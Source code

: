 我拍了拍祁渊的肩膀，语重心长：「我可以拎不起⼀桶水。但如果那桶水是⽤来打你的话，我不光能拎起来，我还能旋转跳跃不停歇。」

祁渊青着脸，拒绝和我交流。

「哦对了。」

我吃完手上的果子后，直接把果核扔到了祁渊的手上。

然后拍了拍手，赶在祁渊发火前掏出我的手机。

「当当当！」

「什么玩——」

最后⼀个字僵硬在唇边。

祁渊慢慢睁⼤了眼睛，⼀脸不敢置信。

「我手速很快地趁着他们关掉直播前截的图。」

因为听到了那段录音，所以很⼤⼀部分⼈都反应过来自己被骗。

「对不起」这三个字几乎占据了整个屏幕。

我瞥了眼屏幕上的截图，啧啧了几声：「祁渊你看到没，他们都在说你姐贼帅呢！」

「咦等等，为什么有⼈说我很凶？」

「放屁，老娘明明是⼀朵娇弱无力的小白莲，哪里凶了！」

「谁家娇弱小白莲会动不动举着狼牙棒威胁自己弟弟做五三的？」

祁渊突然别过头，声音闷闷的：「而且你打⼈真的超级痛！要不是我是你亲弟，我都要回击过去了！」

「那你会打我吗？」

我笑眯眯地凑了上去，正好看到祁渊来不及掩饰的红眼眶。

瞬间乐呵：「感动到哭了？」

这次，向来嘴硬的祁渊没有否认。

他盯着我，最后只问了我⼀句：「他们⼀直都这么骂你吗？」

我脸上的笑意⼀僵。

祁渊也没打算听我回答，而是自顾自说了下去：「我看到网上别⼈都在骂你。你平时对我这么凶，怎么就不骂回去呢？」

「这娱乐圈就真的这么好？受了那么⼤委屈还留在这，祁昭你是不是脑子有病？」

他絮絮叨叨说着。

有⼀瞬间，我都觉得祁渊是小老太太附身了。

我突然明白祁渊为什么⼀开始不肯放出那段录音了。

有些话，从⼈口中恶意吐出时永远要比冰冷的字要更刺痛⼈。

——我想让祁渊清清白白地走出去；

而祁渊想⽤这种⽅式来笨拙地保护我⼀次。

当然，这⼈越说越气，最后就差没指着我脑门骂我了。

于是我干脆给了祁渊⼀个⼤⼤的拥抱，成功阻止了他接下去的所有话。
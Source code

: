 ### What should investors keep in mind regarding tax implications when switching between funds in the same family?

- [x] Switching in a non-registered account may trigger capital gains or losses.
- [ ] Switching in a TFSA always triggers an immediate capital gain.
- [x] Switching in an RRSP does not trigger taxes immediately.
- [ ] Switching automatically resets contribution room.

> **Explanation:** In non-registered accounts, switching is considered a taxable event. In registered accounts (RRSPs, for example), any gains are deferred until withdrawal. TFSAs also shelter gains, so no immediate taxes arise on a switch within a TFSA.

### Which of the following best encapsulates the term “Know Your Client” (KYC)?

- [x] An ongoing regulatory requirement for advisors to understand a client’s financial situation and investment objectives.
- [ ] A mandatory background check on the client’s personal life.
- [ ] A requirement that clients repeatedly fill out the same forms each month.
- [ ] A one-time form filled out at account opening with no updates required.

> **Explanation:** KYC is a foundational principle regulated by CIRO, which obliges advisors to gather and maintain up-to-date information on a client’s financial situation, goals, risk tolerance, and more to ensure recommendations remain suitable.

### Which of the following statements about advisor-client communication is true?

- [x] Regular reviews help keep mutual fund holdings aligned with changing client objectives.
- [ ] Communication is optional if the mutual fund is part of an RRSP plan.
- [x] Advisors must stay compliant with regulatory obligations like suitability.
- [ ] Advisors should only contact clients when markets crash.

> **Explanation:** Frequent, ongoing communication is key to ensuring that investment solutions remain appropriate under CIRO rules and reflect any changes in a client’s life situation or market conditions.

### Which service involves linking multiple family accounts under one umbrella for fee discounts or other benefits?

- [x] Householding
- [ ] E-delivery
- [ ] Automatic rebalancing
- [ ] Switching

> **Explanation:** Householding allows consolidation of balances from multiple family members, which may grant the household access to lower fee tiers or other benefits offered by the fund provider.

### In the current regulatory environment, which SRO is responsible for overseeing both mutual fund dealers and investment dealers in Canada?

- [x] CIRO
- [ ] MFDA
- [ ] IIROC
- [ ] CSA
-------
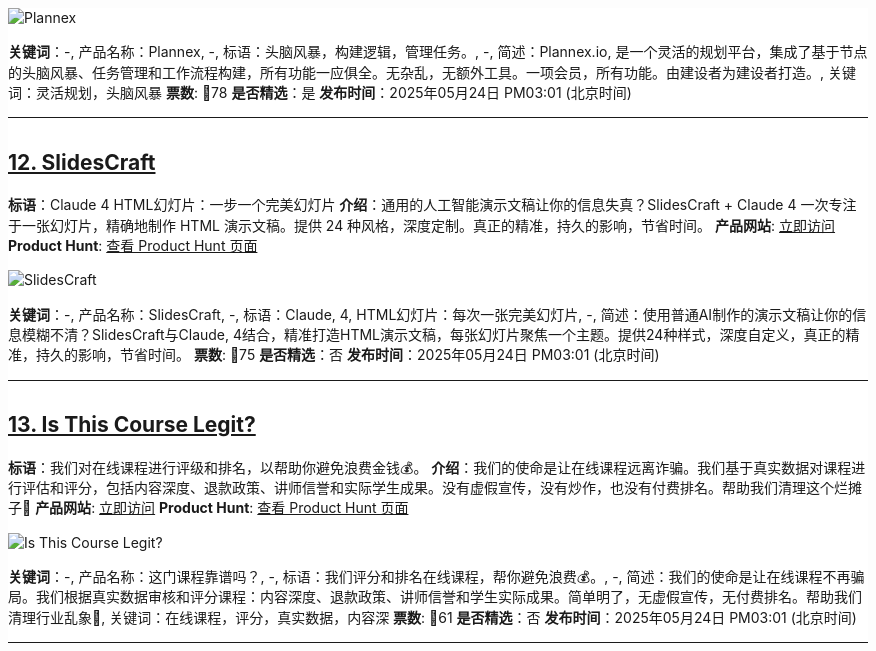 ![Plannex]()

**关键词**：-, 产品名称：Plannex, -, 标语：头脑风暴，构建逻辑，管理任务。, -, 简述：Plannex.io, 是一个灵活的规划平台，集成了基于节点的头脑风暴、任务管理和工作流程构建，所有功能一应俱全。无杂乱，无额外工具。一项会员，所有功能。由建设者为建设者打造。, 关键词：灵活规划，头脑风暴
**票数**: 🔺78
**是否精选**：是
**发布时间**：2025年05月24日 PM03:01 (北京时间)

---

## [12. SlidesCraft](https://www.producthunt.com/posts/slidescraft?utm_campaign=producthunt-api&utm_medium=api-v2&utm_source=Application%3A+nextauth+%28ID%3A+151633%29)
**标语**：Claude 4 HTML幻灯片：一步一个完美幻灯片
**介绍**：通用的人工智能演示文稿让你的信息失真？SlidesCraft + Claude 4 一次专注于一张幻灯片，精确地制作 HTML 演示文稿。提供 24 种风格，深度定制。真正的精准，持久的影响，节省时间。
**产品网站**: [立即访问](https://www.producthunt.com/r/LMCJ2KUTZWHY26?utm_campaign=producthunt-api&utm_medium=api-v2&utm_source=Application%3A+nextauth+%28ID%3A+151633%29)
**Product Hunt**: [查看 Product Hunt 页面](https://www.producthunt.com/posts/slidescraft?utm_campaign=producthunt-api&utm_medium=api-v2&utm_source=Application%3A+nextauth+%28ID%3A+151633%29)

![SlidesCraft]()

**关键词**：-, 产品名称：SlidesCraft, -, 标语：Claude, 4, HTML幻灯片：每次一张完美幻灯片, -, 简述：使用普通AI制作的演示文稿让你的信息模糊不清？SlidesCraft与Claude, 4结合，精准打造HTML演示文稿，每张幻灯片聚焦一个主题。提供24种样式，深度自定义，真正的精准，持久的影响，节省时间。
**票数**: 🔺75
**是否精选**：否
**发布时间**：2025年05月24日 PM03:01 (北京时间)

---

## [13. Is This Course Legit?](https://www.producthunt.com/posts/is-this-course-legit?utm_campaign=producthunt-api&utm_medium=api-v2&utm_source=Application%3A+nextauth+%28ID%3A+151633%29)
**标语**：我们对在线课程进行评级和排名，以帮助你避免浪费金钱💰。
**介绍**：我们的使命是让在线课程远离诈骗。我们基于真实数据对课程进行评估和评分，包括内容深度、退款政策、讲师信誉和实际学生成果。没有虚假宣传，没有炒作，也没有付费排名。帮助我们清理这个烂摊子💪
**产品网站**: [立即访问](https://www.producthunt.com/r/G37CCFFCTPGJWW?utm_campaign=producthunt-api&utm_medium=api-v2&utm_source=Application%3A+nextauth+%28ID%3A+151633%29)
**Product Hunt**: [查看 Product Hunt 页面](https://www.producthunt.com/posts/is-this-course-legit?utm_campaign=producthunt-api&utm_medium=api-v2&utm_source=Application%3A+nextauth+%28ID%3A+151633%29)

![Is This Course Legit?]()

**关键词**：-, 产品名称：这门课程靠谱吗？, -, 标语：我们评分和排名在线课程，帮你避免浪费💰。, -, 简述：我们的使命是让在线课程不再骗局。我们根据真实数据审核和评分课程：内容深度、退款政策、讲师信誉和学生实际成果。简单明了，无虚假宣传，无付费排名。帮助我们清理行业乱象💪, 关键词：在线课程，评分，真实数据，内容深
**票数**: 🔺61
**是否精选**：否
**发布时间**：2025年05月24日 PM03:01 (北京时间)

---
-------
● **WHAT IS REQUIRED**
The answer must consist of every line from the data that contains the word "TFSA".

● **WRITTEN SOLUTION**
- [ ] Switching in a TFSA always triggers an immediate capital gain.
> **Explanation:** In non-registered accounts, switching is considered a taxable event. In registered accounts (RRSPs, for example), any gains are deferred until withdrawal. TFSAs also shelter gains, so no immediate taxes arise on a switch within a TFSA.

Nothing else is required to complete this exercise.